◆ WORK REQUEST: Identify all lines below that hold "Imports" and collect them.

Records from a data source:
- - -

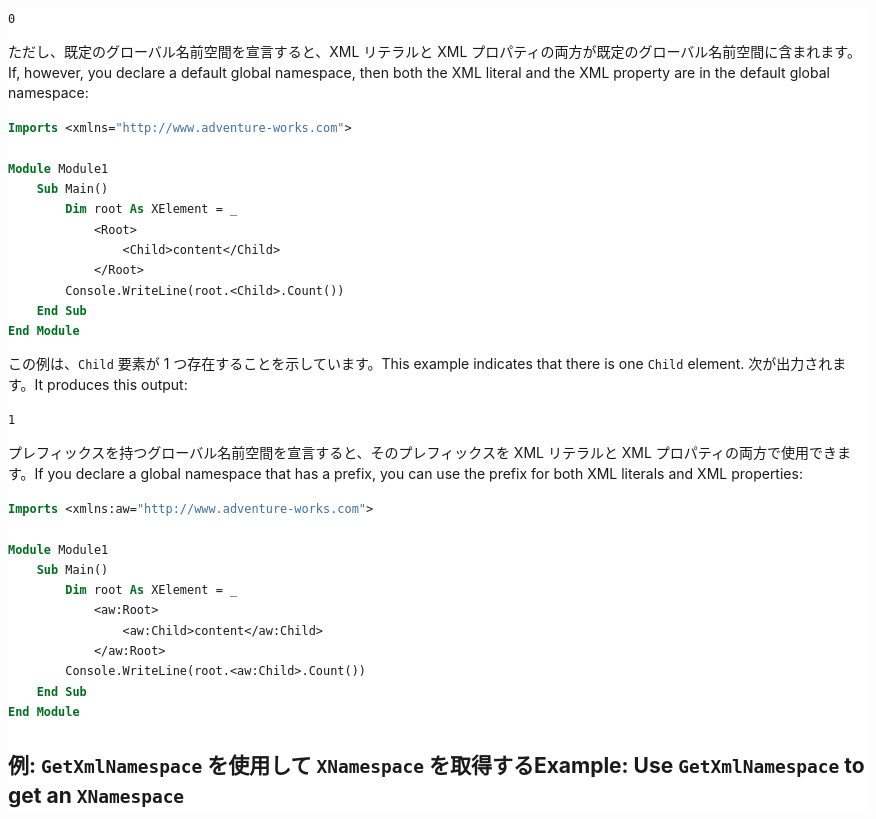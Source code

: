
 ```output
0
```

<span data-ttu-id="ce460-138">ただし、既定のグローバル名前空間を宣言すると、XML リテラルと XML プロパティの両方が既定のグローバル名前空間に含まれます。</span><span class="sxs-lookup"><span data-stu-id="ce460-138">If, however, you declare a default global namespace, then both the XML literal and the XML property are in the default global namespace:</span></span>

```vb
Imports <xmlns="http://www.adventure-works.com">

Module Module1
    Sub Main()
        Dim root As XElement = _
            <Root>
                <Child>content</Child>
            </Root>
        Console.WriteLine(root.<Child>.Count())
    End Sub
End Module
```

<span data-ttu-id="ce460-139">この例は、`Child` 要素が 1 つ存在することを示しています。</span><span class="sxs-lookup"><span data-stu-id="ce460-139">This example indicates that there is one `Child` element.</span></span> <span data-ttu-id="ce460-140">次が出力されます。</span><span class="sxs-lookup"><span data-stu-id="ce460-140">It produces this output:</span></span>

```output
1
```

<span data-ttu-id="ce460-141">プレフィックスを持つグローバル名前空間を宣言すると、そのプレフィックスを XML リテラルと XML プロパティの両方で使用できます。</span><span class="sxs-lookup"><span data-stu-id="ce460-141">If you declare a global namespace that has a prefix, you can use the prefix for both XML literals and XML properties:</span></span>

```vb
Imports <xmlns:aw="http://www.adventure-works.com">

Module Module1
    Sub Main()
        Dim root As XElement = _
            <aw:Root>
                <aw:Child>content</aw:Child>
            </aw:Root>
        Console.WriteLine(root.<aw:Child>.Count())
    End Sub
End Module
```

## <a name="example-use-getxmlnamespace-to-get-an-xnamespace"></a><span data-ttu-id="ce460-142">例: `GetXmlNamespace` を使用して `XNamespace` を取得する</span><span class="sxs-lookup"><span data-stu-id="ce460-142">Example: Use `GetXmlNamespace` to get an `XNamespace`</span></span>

- - -

◆ TASK RESULT:
Imports <xmlns="http://www.adventure-works.com">
Imports <xmlns:aw="http://www.adventure-works.com">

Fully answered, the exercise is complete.